* _What is expected_: Would you please return the line containing "- **Action:** Verify domain, get API key" and all the lines after it through the end of the records below, unchanged and on their own?
** Opening Records supplied block **
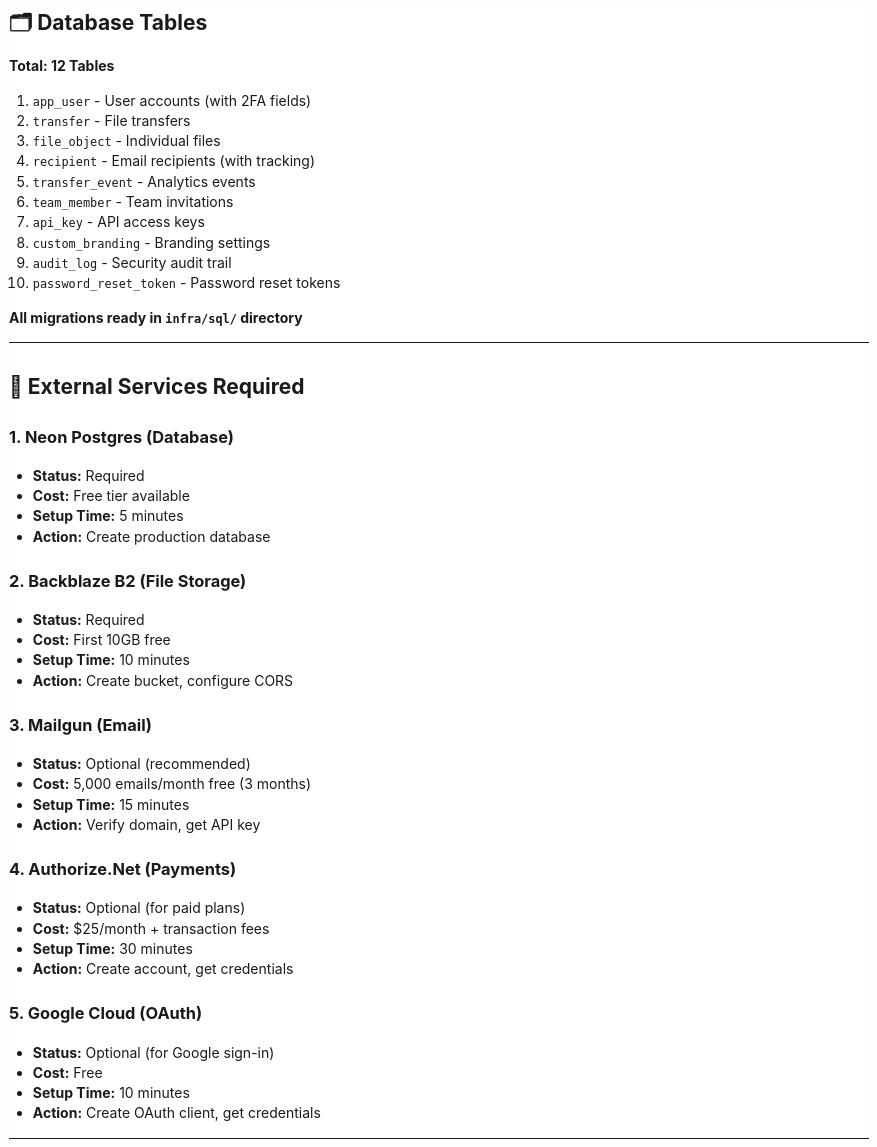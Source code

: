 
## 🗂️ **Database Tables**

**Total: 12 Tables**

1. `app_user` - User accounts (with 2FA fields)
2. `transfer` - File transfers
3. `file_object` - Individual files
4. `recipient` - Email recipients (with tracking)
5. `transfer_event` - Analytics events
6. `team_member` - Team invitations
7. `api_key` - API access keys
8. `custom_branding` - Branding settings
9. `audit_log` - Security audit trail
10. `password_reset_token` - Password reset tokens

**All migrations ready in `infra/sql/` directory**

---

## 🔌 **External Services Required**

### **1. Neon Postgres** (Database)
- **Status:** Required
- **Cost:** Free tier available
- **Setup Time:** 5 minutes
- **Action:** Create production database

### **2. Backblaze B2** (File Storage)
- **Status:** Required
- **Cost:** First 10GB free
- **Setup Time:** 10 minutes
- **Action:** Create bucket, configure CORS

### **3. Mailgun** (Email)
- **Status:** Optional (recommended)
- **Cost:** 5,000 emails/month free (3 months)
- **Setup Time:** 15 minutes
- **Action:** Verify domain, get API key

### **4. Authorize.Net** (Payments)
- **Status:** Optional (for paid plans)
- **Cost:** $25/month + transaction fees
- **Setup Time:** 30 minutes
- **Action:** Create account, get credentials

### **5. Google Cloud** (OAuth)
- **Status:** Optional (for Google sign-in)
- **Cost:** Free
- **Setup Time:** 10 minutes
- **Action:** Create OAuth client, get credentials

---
** Closing Records supplied block **
* _Solution to this task_:
- **Action:** Verify domain, get API key

### **4. Authorize.Net** (Payments)
- **Status:** Optional (for paid plans)
- **Cost:** $25/month + transaction fees
- **Setup Time:** 30 minutes
- **Action:** Create account, get credentials

### **5. Google Cloud** (OAuth)
- **Status:** Optional (for Google sign-in)
- **Cost:** Free
- **Setup Time:** 10 minutes
- **Action:** Create OAuth client, get credentials

---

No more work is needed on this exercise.